Just as external PRs look to shape their company’s image as a positive one in the eyes of external stakeholders – such as customers, shareholders, and the wider public as a whole – internal PRs look to create a positive view of their organisation from the perspective of employees.
This is crucial to the success of your institution, irrespective of what service it provides. Creating a healthy and successful relationship between regular colleagues and C-suite executives, must be a key component of any organisation’s business model.
“But, why?” I hear you ask. Well…
First and foremost, colleagues who have a positive image of the company they work for, are more likely to have better morale when it comes to working than those who don’t view their institution in the same light.
This is really important as, ultimately, a happy employee is a productive employee.
This, therefore, is one of the key roles an internal PR professional has: to do what they can to bolster morale by creating a positive view of their organisation.
A sure way in which internal PR can bolster morale is through keeping employees in the loop about company achievements and successes.
If your organisation has had a great year, let your colleagues know about it. Make them aware of what you, as a team, have achieved.
Alongside this, internal PRs should be ensuring that individual employee achievements aren’t going unnoticed.
Whether it’s a shout out for a ‘time served’ achievement, or letting the rest of the company know about someone who’s been named employee of the month, you as an internal PR professional need to ensure that colleagues are aware that your organisation appreciates everything they do, and all that they’ve achieved.
Morale is key to the success of any organisation. So it’s key that internal PRs do what they can to boost colleague moods wherever they can!
Creating a two-way communication stream
Internal PRs are fundamental in creating an ongoing dialogue between those in C-suite positions, and the wider organisation as a whole, helping to communicate company updates, goals and changes.

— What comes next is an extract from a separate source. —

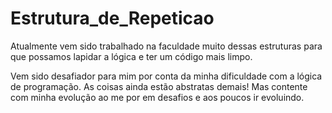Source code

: # Estrutura_de_Repeticao
Atualmente vem sido trabalhado na faculdade muito dessas estruturas para que possamos lapidar a lógica e ter um código mais limpo.

Vem sido desafiador para mim por conta da minha dificuldade com a lógica de programação. As coisas ainda estão abstratas demais! Mas contente com minha evolução ao me por em desafios e aos poucos ir evoluindo.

However, one thing people seem to forget about this dialogue, is that goes both ways. Just as you want to make sure that internal audiences are aware of these company updates, they too want to be heard.
Establishing an effective two-way communications stream ensures that corporate departments are able to share key information with the wider organisation, and keep abreast of wider internal public opinion towards company initiatives.
Whether it’s through anonymous feedback forms or colleague questionnaires, offering employees a means of communicating their view to the decision-makers of the organisation is not only a great way of gauging internal public opinion, but also a sure way of boosting colleague morale.
It ensures that these colleagues really do feel as though they, and their views, are valued by the company. Which, of course, they are!
Aside from boosting morale, and creating avenues for cross-company dialogue, internal PRs are also there to help communicate fundamental information, particularly in times of change or uncertainty.
They provide a key role in ensuring that everyone in the business is aware of any upcoming changes and how it could affect them.
There’s nothing worse than an employee finding out about a major change from an external source i.e. the newspapers have picked up this information before that actual employee has.
So, internal PRs have the important job of communicating major changes to colleagues, presenting this information in a way that is both informative, yet as positive as possible about the business as a whole.
Ensuring that you keep the wider workforce in the loop around key business moves is fundamental as, once again, it reinforces the idea that you value them, their opinion, and their support.
Internal PR plays a crucial role in shaping the relationship colleagues have with the company as a whole. They act as resident cheerleaders for company and colleague achievements; creators of dialogue between the C-suite and the wider workforce; and they play a major role in keeping the organisation as a whole informed during periods of major change.
They’re key to the success of any organisation, and arguably don’t get the credit they deserve.